The degree-distance and transmission-adjacency matrices

Abstract: Let $G$ be a connected graph with adjacency matrix $A(G)$. The distance matrix $D(G)$ of $G$ has rows and columns indexed by $V(G)$ with $uv$-entry equal to the distance $\mathrm{dist}(u,v)$ which is the number of edges in a shortest path between the vertices $u$ and $v$. The transmission $\mathrm{trs}(u)$ of $u$ is defined as $\sum_{v\in V(G)}\mathrm{dist}(u,v)$. Let $\mathrm{trs}(G)$ be the diagonal matrix with the transmissions of the vertices of $G$ in the diagonal, and $\mathrm{deg}(G)$ the diagonal matrix with the degrees of the vertices in the diagonal.

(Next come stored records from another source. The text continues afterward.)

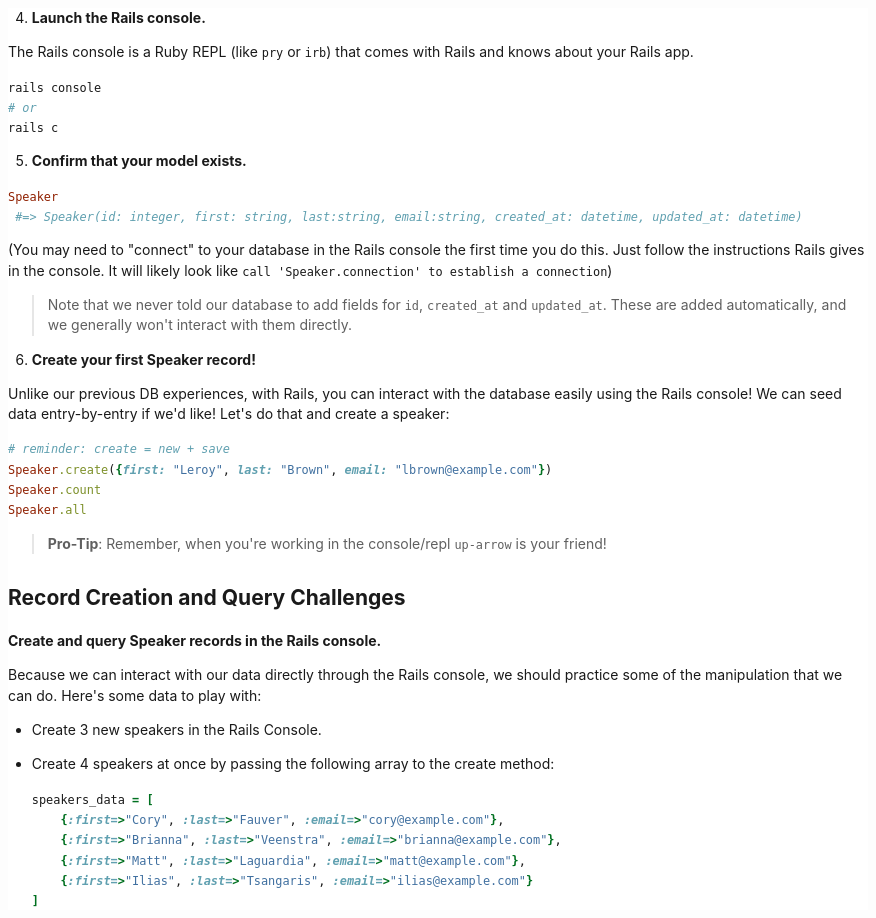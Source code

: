 4. **Launch the Rails console.**

  The Rails console is a Ruby REPL (like `pry` or `irb`) that comes with Rails and knows about your Rails app.

  ```bash
  rails console
  # or
  rails c
  ```

5. **Confirm that your model exists.**  
  ```ruby
  Speaker
   #=> Speaker(id: integer, first: string, last:string, email:string, created_at: datetime, updated_at: datetime)
  ```

  (You may need to "connect" to your database in the Rails console the first time you do this. Just follow the instructions Rails gives in the console. It will likely look like `call 'Speaker.connection' to establish a connection`)

  > Note that we never told our database to add fields for `id`, `created_at` and `updated_at`. These are added automatically, and we generally won't interact with them directly.



6. **Create your first Speaker record!**

  Unlike our previous DB experiences, with Rails, you can interact with the database easily using the Rails console! We can seed data entry-by-entry if we'd like! Let's do that and create a speaker:

  ``` ruby
  # reminder: create = new + save
  Speaker.create({first: "Leroy", last: "Brown", email: "lbrown@example.com"})
  Speaker.count
  Speaker.all
  ```

  > **Pro-Tip**: Remember, when you're working in the console/repl `up-arrow` is your friend!



## Record Creation and Query Challenges


**Create and query Speaker records in the Rails console.**

Because we can interact with our data directly through the Rails console, we should practice some of the manipulation that we can do. Here's some data to play with:


* Create 3 new speakers in the Rails Console.

* Create 4 speakers at once by passing the following array to the create method:
  ```ruby
  speakers_data = [
      {:first=>"Cory", :last=>"Fauver", :email=>"cory@example.com"},
      {:first=>"Brianna", :last=>"Veenstra", :email=>"brianna@example.com"},
      {:first=>"Matt", :last=>"Laguardia", :email=>"matt@example.com"},
      {:first=>"Ilias", :last=>"Tsangaris", :email=>"ilias@example.com"}
  ]
  ```
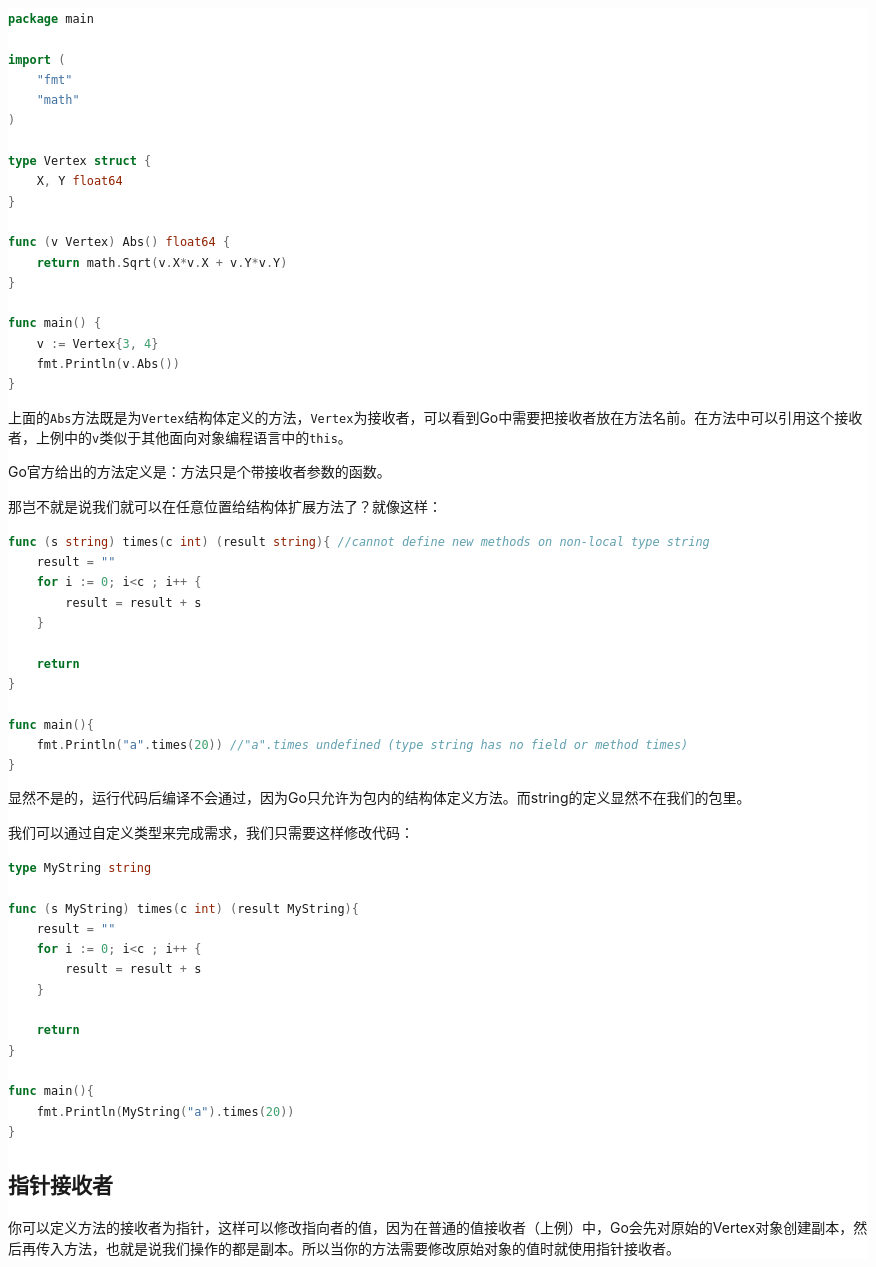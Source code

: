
 ```go
package main

import (
	"fmt"
	"math"
)

type Vertex struct {
	X, Y float64
}

func (v Vertex) Abs() float64 {
	return math.Sqrt(v.X*v.X + v.Y*v.Y)
}

func main() {
	v := Vertex{3, 4}
	fmt.Println(v.Abs())
}
```
上面的`Abs`方法既是为`Vertex`结构体定义的方法，`Vertex`为接收者，可以看到Go中需要把接收者放在方法名前。在方法中可以引用这个接收者，上例中的`v`类似于其他面向对象编程语言中的`this`。

Go官方给出的方法定义是：方法只是个带接收者参数的函数。

那岂不就是说我们就可以在任意位置给结构体扩展方法了？就像这样：
```go
func (s string) times(c int) (result string){ //cannot define new methods on non-local type string
    result = ""
    for i := 0; i<c ; i++ {
        result = result + s
    }

    return
}

func main(){
    fmt.Println("a".times(20)) //"a".times undefined (type string has no field or method times)
}
```


显然不是的，运行代码后编译不会通过，因为Go只允许为包内的结构体定义方法。而string的定义显然不在我们的包里。

我们可以通过自定义类型来完成需求，我们只需要这样修改代码：
```go
type MyString string

func (s MyString) times(c int) (result MyString){
	result = ""
	for i := 0; i<c ; i++ {
		result = result + s
	}

	return
}

func main(){
	fmt.Println(MyString("a").times(20))
}
```
## 指针接收者
你可以定义方法的接收者为指针，这样可以修改指向者的值，因为在普通的值接收者（上例）中，Go会先对原始的Vertex对象创建副本，然后再传入方法，也就是说我们操作的都是副本。所以当你的方法需要修改原始对象的值时就使用指针接收者。

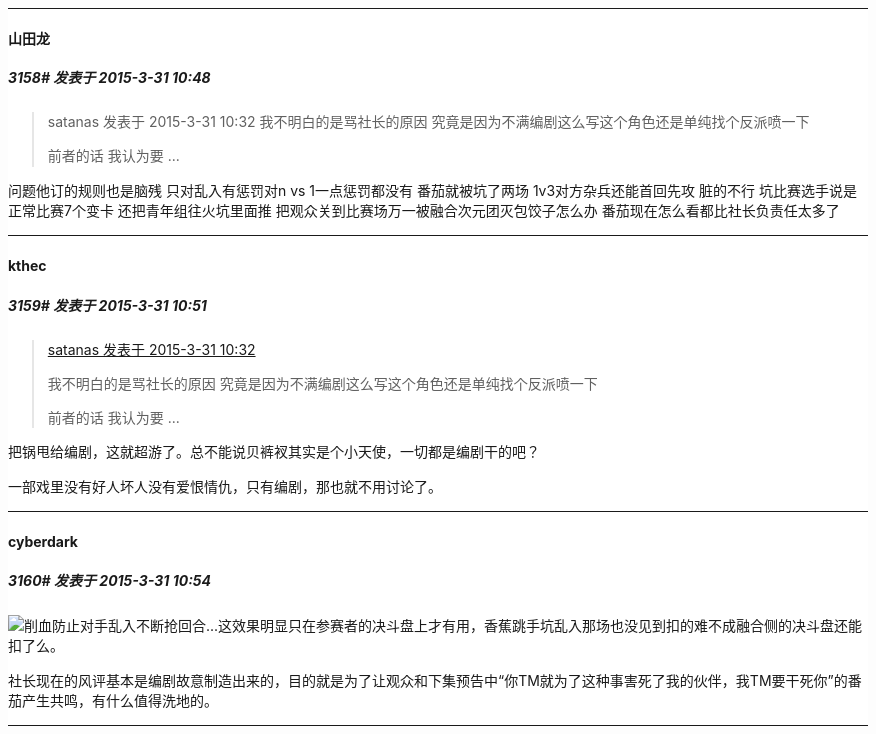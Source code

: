 





-----

####  山田龙  
##### 3158#       发表于 2015-3-31 10:48



<blockquote>satanas 发表于 2015-3-31 10:32
我不明白的是骂社长的原因 究竟是因为不满编剧这么写这个角色还是单纯找个反派喷一下

前者的话 我认为要 ...</blockquote>
问题他订的规则也是脑残 只对乱入有惩罚对n vs 1一点惩罚都没有 番茄就被坑了两场 1v3对方杂兵还能首回先攻 脏的不行 坑比赛选手说是正常比赛7个变卡 还把青年组往火坑里面推 把观众关到比赛场万一被融合次元团灭包饺子怎么办 番茄现在怎么看都比社长负责任太多了







-----

####  kthec  
##### 3159#       发表于 2015-3-31 10:51



<blockquote><a href="httphttps://bbs.saraba1st.com/2b/forum.php?mod=redirect&amp;goto=findpost&amp;pid=28518805&amp;ptid=980228" target="_blank">satanas 发表于 2015-3-31 10:32</a>

我不明白的是骂社长的原因 究竟是因为不满编剧这么写这个角色还是单纯找个反派喷一下

前者的话 我认为要 ...</blockquote>
把锅甩给编剧，这就超游了。总不能说贝裤衩其实是个小天使，一切都是编剧干的吧？

一部戏里没有好人坏人没有爱恨情仇，只有编剧，那也就不用讨论了。







-----

####  cyberdark  
##### 3160#       发表于 2015-3-31 10:54



<img src="https://static.saraba1st.com/image/smiley/face/191.gif" referrerpolicy="no-referrer">削血防止对手乱入不断抢回合...这效果明显只在参赛者的决斗盘上才有用，香蕉跳手坑乱入那场也没见到扣的难不成融合侧的决斗盘还能扣了么。

社长现在的风评基本是编剧故意制造出来的，目的就是为了让观众和下集预告中“你TM就为了这种事害死了我的伙伴，我TM要干死你”的番茄产生共鸣，有什么值得洗地的。







-----
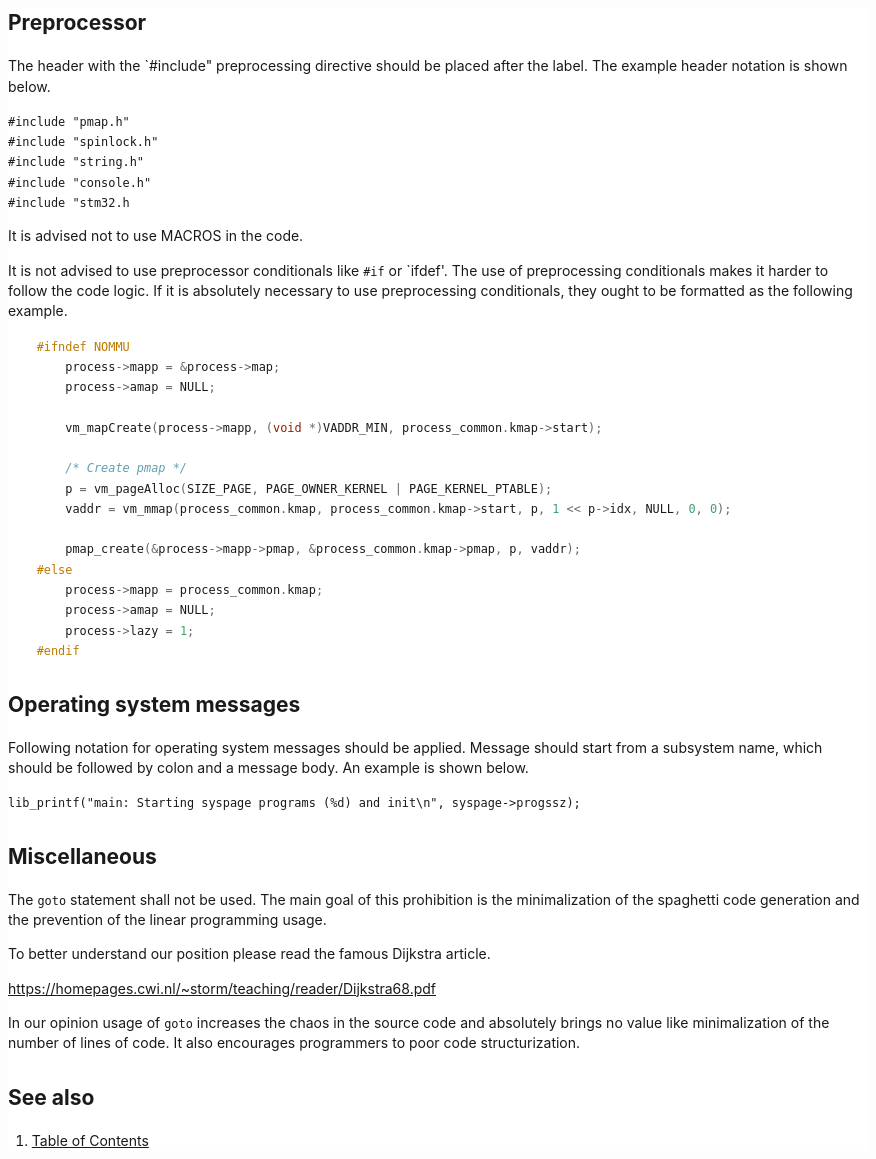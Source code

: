 ## Preprocessor

The header with the `#include" preprocessing directive should be placed after the label. The example header notation is shown below.

>
    #include "pmap.h"
    #include "spinlock.h"
    #include "string.h"
    #include "console.h"
    #include "stm32.h

It is advised not to use MACROS in the code.

It is not advised to use preprocessor conditionals like `#if` or `ifdef'. The use of preprocessing conditionals makes it harder to follow the code logic. If it is absolutely necessary to use preprocessing conditionals, they ought to be formatted as the following example.

```c
    #ifndef NOMMU
        process->mapp = &process->map;
        process->amap = NULL;

        vm_mapCreate(process->mapp, (void *)VADDR_MIN, process_common.kmap->start);

        /* Create pmap */
        p = vm_pageAlloc(SIZE_PAGE, PAGE_OWNER_KERNEL | PAGE_KERNEL_PTABLE);
        vaddr = vm_mmap(process_common.kmap, process_common.kmap->start, p, 1 << p->idx, NULL, 0, 0);

        pmap_create(&process->mapp->pmap, &process_common.kmap->pmap, p, vaddr);
    #else
        process->mapp = process_common.kmap;
        process->amap = NULL;
        process->lazy = 1;
    #endif
```

## Operating system messages

Following notation for operating system messages should be applied. Message should start from a subsystem name, which should be followed by colon and a message body. An example is shown below.

>
    lib_printf("main: Starting syspage programs (%d) and init\n", syspage->progssz);

## Miscellaneous

The `goto` statement shall not be used. The main goal of this prohibition is the minimalization of the spaghetti code generation and the prevention of the linear programming usage.

To better understand our position please read the famous Dijkstra article.

https://homepages.cwi.nl/~storm/teaching/reader/Dijkstra68.pdf

In our opinion usage of `goto` increases the chaos in the source code and absolutely brings no value like minimalization of the number of lines of code. It also encourages programmers to poor code structurization.

## See also

1. [Table of Contents](README.md)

In this paper we investigate the Smith normal form (SNF) and the spectrum of the matrices $D^{\mathrm{deg}}_+(G):=\mathrm{deg}(G)+D(G)$, $D^{\mathrm{deg}}(G):=\mathrm{deg}(G)-D(G)$, $A^{\mathrm{trs}}_+(G):=\mathrm{trs}(G)+A(G)$ and $A^{\mathrm{trs}}(G):=\mathrm{trs}(G)-A(G)$. In particular, we explore how good the spectrum and the SNF of these matrices are for determining graphs up to isomorphism. We found that the SNF of $A^{\mathrm{trs}}$ has an interesting behaviour when compared with other classical matrices. We note that the SNF of $A^{\mathrm{trs}}$ can be used to compute the structure of the sandpile group of certain graphs. We compute the SNF of $D^{\mathrm{deg}}_+$, $D^{\mathrm{deg}}$, $A^{\mathrm{trs}}_+$ and $A^{\mathrm{trs}}$ for several graph families. We prove that complete graphs are determined by the SNF of $D^{\mathrm{deg}}_+$, $D^{\mathrm{deg}}$, $A^{\mathrm{trs}}_+$ and $A^{\mathrm{trs}}$. Finally, we derive some results about the spectrum of $D^{\mathrm{deg}}$ and $A^{\mathrm{trs}}$.